Eleazar de Carvalho com Marguerite Long: Légion d'Honneur
Eleazar de Carvalho, nosso maestro maior, foi titular da famosa Yale University tendo apenas um bacharelado. Recebido com todas as honras e a presença do presidente brasileiro, chegou agraciado com sua cátedra e o título de doutor honoris causa da própria Yale.  

Harvard University
O renomado educador Caio Moura Castro publicou na Veja (fev. 2005) “Harvard, quem diria, Acabou no Irajá”, parodiando a peça “Greta Garbo, quem diria...”, de Fernando Melo. Disse ele que certo dia Larry Summers, presidente de Harvard University, teria assistido a um desfile da Beija-Flor e se apaixonado. Logo trouxe mala e cuia, comprou casa em Nilópolis, convidou os melhores professores, criou ali uma Harvard tropical. Mas o MEC, ao inspecionar, acabou com o curso por estar em desacordo com as ‘regras’. Essa alegoria de Moura Castro não é cômica, é trágica.

Prova escrita da Fuvest
Agora, o pior de tudo: nas escolas superiores dos EUA - conheço mais de 30 delas -, a prova maior, decisiva, não é uma Fuvest, e sim tocar para uma banca. No Brasil, ao equiparar um vestibular de Música ao de Engenharia, perde a primeira: ao contrário dos candidatos aos outros cursos, que quase nada sabem de suas profissões almejadas, alunos de música devem chegar prontos, ou seja, tocando bem. Não se faz um violinista ou um pianista em quatro anos, a universidade apenas lapida o aluno que já tem bom desempenho. Daí a necessidade dos bons conservatórios, escolas de música ou ótimas escolas preparatórias, como as de algumas instituições americanas.
Jordan Hall, New England Conservatory
As melhores escolas superiores de música dos EUA têm 250 (Curtis), 800 (New England) ou 1.000 alunos, às vezes um pouco mais. E cômputo geral são muitas, de todos os níveis.

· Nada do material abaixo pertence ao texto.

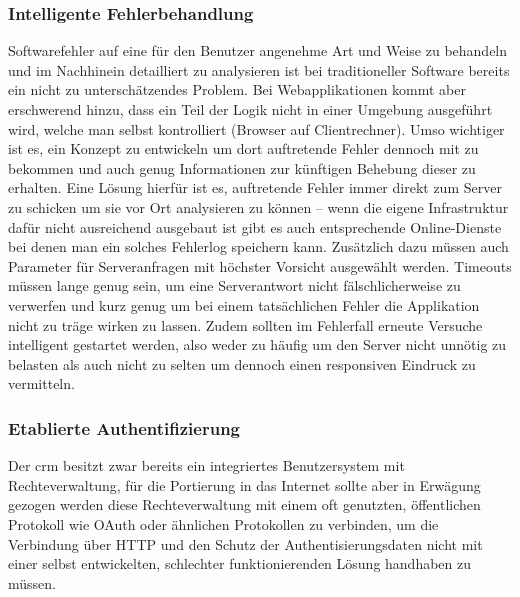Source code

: \subsubsection{Intelligente Fehlerbehandlung}
Softwarefehler auf eine für den Benutzer angenehme Art und Weise zu behandeln und im Nachhinein detailliert zu analysieren ist bei traditioneller Software bereits ein nicht zu unterschätzendes Problem. Bei Webapplikationen kommt aber erschwerend hinzu, dass ein Teil der Logik nicht in einer Umgebung ausgeführt wird, welche man selbst kontrolliert (Browser auf Clientrechner). Umso wichtiger ist es, ein Konzept zu entwickeln um dort auftretende Fehler dennoch mit zu bekommen und auch genug Informationen zur künftigen Behebung dieser zu erhalten. Eine Lösung hierfür ist es, auftretende Fehler immer direkt zum Server zu schicken um sie vor Ort analysieren zu können -- wenn die eigene Infrastruktur dafür nicht ausreichend ausgebaut ist gibt es auch entsprechende Online-Dienste bei denen man ein solches Fehlerlog speichern kann. Zusätzlich dazu müssen auch Parameter für Serveranfragen mit höchster Vorsicht ausgewählt werden. Timeouts müssen lange genug sein, um eine Serverantwort nicht fälschlicherweise zu verwerfen und kurz genug um bei einem tatsächlichen Fehler die Applikation nicht zu träge wirken zu lassen. Zudem sollten im Fehlerfall erneute Versuche intelligent gestartet werden, also weder zu häufig um den Server nicht unnötig zu belasten als auch nicht zu selten um dennoch einen responsiven Eindruck zu vermitteln.

\subsubsection{Etablierte Authentifizierung}
Der \gls{crm} besitzt zwar bereits ein integriertes Benutzersystem mit Rechteverwaltung, für die Portierung in das Internet sollte aber in Erwägung gezogen werden diese Rechteverwaltung mit einem oft genutzten, öffentlichen Protokoll wie OAuth oder ähnlichen Protokollen zu verbinden, um die Verbindung über HTTP und den Schutz der Authentisierungsdaten nicht mit einer selbst entwickelten, schlechter funktionierenden Lösung handhaben zu müssen.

A diferença se sente na hora da duríssima competição, que tem princípio com o ingresso no curso até uma boa colocação como músico profissional. Aos jovens músicos brasileiros, digo sempre que devem escolher bem seu professor, e uma boa universidade ou faculdade. Diploma só pelo diploma serve para começar a galgar etapas para um dia chegar a doutor e prestar concurso para lecionar em uma boa universidade. Ou para ter direito a prisão especial.